CELAL ŞENGÖR'LE SÖYLEŞİ

Celal Şengör'ün söyleşisi bitti. Keyifle okudum. Dobra bir insan. Talihi daima yaver giden bir insan. Merak duygusu dikkatimi çekti. Mesleği dışında da bilimsel gördüğü her şeyi merak ediyor. Bir bilim adamı olarak her türlü övgüyü hak ediyor. Okurken kıskandım. Hayatında istediği her şeye ulaşmış: para, bilgi, kültür, eğitim, şöhret, mutluluk, huzur, neşe... En önemlisi yaptığı iş biricik eğlencesi. Mesleğini sevmeyen insanlar hiçbir zaman mutlu olamazlar. Benim hayatım uzun bir tatil diyor. Metafizik hiçbir derdi ve korkusu yok gibi. 

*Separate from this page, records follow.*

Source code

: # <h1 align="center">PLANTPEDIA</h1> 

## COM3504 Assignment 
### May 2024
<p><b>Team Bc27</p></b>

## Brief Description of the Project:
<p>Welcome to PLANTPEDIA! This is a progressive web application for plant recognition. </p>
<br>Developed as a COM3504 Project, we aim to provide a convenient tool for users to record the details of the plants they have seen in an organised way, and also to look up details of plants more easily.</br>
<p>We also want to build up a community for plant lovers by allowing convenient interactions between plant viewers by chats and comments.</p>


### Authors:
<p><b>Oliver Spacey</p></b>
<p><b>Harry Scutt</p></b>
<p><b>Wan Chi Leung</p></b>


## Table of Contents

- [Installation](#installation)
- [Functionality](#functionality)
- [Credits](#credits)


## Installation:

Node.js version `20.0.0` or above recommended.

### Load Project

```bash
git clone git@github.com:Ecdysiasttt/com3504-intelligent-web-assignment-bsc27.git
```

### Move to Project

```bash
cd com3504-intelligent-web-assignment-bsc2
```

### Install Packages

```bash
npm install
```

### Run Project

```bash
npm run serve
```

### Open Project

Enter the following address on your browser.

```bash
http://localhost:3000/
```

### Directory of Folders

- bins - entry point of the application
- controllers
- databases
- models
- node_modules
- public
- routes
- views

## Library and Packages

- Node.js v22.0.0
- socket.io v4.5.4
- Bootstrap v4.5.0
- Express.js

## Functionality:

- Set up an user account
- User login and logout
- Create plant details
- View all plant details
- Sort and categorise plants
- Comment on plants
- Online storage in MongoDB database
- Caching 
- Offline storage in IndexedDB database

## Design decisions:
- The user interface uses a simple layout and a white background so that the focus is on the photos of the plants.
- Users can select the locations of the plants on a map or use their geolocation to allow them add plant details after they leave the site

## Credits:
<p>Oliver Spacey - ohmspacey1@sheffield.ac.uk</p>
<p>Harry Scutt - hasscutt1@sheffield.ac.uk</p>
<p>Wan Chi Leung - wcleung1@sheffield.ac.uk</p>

Bilimle, sanatla, edebiyatla, tarihle, siyasetle, dinle, Kürtlerle, İran'la alakalı şahane bazı tespitleri var. En çok hoşuma giden Heminway'in Yaşlı Adam ve Deniz isimli romanı için dedikleri. Şöyle diyor: "Okurken nefret ettiğim kitaplar da vardı. Örneğin Heminway'in İhtiyar Adam ve Deniz kitabını mecbur olduğum için Robert Kolej'de orijinal baskısından okumuştum. Ama Çok zorlandım. Neden bu kadar meşhur olduğunu da hiç anlamadım." (s.195) Birkaç ay önce bir paylaşım yapmıştım. Yaşlı Adam ve Deniz kitabını okuduğumu, hiç beğenmedimi, boş bir kitap olduğunu, Nobel almasına hayret ettiğimi söylemiştim. Bunun üzerine bazı arkadaşlar kızıp beni takipten bile çıkarmıştı. Aklın ve hissin yolu bir. 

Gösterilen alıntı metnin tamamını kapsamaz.